* _What this task involves_: Transcribe the records exactly. Pictures do not belong in the transcription.

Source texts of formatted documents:
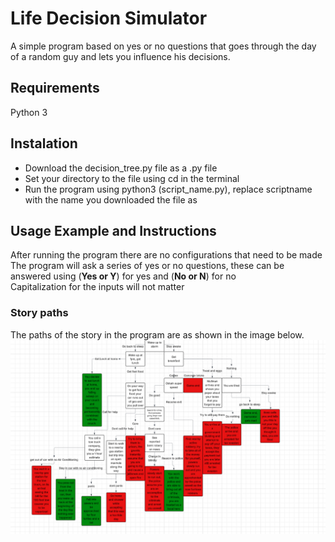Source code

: # Life Decision Simulator

A simple program based on yes or no questions that goes through the day of a random guy and lets you influence his decisions.

## Requirements

Python 3

## Instalation

* Download the decision_tree.py file as a .py file
* Set your directory to the file using cd in the terminal
* Run the program using python3 (script_name.py), replace scriptname with the name you downloaded the file as

## Usage Example and Instructions

After running the program there are no configurations that need to be made  
The program will ask a series of yes or no questions, these can be answered using (**Yes or Y**) for yes and (**No or N**) for no  
Capitalization for the inputs will not matter

### Story paths
The paths of the story in the program are as shown in the image below.
![Story Path](https://raw.githubusercontent.com/WTCSC/life-decision-simulator-OwenVWest/refs/heads/main/Screenshot%20from%202025-09-12%2014-27-50.png)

* _Output for this task_:
Source code

: # Life Decision Simulator

A simple program based on yes or no questions that goes through the day of a random guy and lets you influence his decisions.

## Requirements

Python 3

## Instalation

* Download the decision_tree.py file as a .py file
* Set your directory to the file using cd in the terminal
* Run the program using python3 (script_name.py), replace scriptname with the name you downloaded the file as

## Usage Example and Instructions

After running the program there are no configurations that need to be made  
The program will ask a series of yes or no questions, these can be answered using (**Yes or Y**) for yes and (**No or N**) for no  
Capitalization for the inputs will not matter

### Story paths
The paths of the story in the program are as shown in the image below.
![Story Path](https://raw.githubusercontent.com/WTCSC/life-decision-simulator-OwenVWest/refs/heads/main/Screenshot%20from%202025-09-12%2014-27-50.png)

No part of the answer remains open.